Bu eserin çelik kondüksiyonlarla tabiat şartlarına dayanıklı bir duruma getirilmesi şarttır. Bu amaçla Mustafa kardeşimiz 3.200.000 TL çevresinden bularak bu işin yapımını Mesut Korkmaz adında bir müteahhitte 2023 senesinde vermiştir. Yapılan imalat hataları ve neredeyse çimentonun bile kullanılmadığı bu eser 2 yılda kum yığınına dönüşmüştür. (Bilirkişilerin raporları ile olay mahkemeye taşınmıştır.) Eser kısa bir zaman diliminde onarılmazsa ileriye dönük çok daha büyük maliyetlere mâl olacağı aşikardır.

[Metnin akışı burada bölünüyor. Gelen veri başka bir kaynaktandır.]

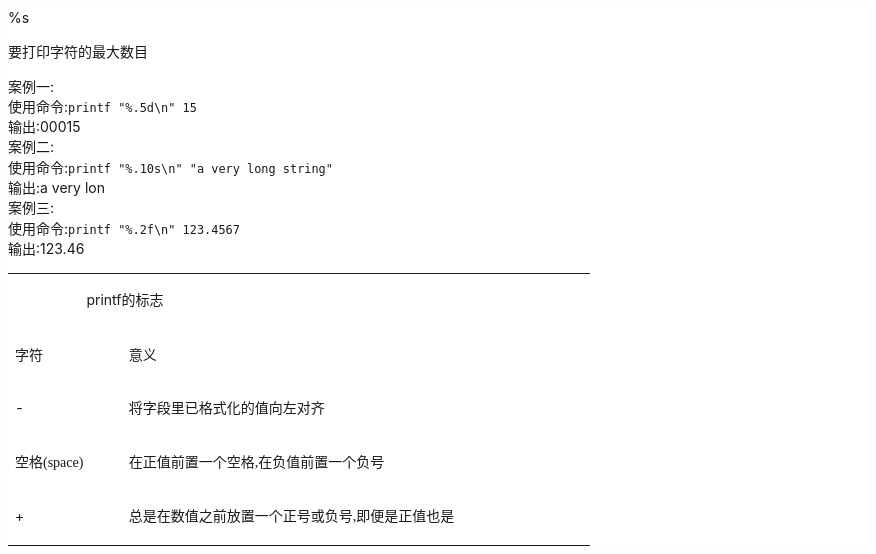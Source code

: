 </td>
</tr>
<tr>
<td valign="top">
<p>%s</p>
</td>
<td valign="top">
<p>要打印字符的最大数目</p>
</td>
</tr>
</tbody>
</table>


案例一:  
使用命令:```printf "%.5d\n" 15```  
输出:00015  
案例二:  
使用命令:```printf "%.10s\n" "a very long string"```  
输出:a very lon  
案例三:   
使用命令:```printf "%.2f\n" 123.4567```  
输出:123.46  
 
<table>
<tbody>
<tr>
<td width="568" valign="top" colspan="2">
<p>&nbsp;&nbsp;&nbsp;&nbsp;&nbsp;&nbsp;&nbsp;&nbsp;&nbsp;&nbsp;&nbsp;&nbsp;&nbsp;&nbsp;&nbsp;&nbsp;&nbsp;&nbsp;&nbsp;printf<span style="font-family:宋体">的标志</span></p>
</td>
</tr>
<tr>
<td valign="top">
<p>字符</p>
</td>
<td valign="top">
<p>意义</p>
</td>
</tr>
<tr>
<td valign="top">
<p>-</p>
</td>
<td valign="top">
<p>将字段里已格式化的值向左对齐</p>
</td>
</tr>
<tr>
<td valign="top">
<p>空格<span style="font-family:Times New Roman">(space)</span></p>
</td>
<td valign="top">
<p>在正值前置一个空格<span style="font-family:Times New Roman">,</span><span style="font-family:宋体">在负值前置一个负号</span></p>
</td>
</tr>
<tr>
<td valign="top">
<p>+</p>
</td>
<td valign="top">
<p>总是在数值之前放置一个正号或负号<span style="font-family:Times New Roman">,</span><span style="font-family:宋体">即便是正值也是</span></p>
</td>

Bu noktada özellikle Erzincan Valimiz Sayın Hamza Aydoğdu’nun gayretlerini takdirle anmak gerekir. Sayın Valimiz, eserin korunması için şantiye çalışmalarında işçilere destek olmuş, her türlü ihtiyacın giderilmesinde öncü rol üstlenmiştir. Kendilerinin bu duyarlılığı, Erzincan halkı için büyük bir örnek teşkil etmektedir. Atatürk sevgisini ve milli değerlerimizi yaşatma konusundaki hassasiyetleri, gönüllerimizde ayrı bir minnet duygusu uyandırmaktadır.

Yaklaşık 5 milyon TL maliyete ulaşacağı tahmin edilen restorasyon için Erzincanlı hemşerilerimiz HasanTezik500.000 TL ve Tamer Köse 500.000 TL bağış yaparak örnek bir fedakarlık göstermiştir. Kendilerine şükranlarımızı sunuyoruz.

Bu eser, yalnızca Mustafa Aydemir’in değil; Erzincan’ın, Türk milletinin ve Atatürk’e yürekten bağlı olan herkesin ortak mirasıdır. O portreye sahip çıkmak, aslında kendi tarihimize ve milli kimliğimize sahip çıkmaktır.

Bugün halkımıza düşen görev; bu emanete gönülden sahip çıkmak, çocuklarımıza ve torunlarımıza onurlu bir miras bırakmaktır. Çünkü Erzincan dağlarına kazınan o portre, yalnızca bir taş yığını değil; milletimizin bağımsızlık aşkının, Atatürk’e duyduğu şükranın ve vatan sevgisinin abideleşmiş halidir.

Geliniz, bu emaneti hep birlikte koruyalım. Atamıza olan borcumuzu, dağlara kazınmış bu eşsiz portreye sahip çıkarak ödeyelim.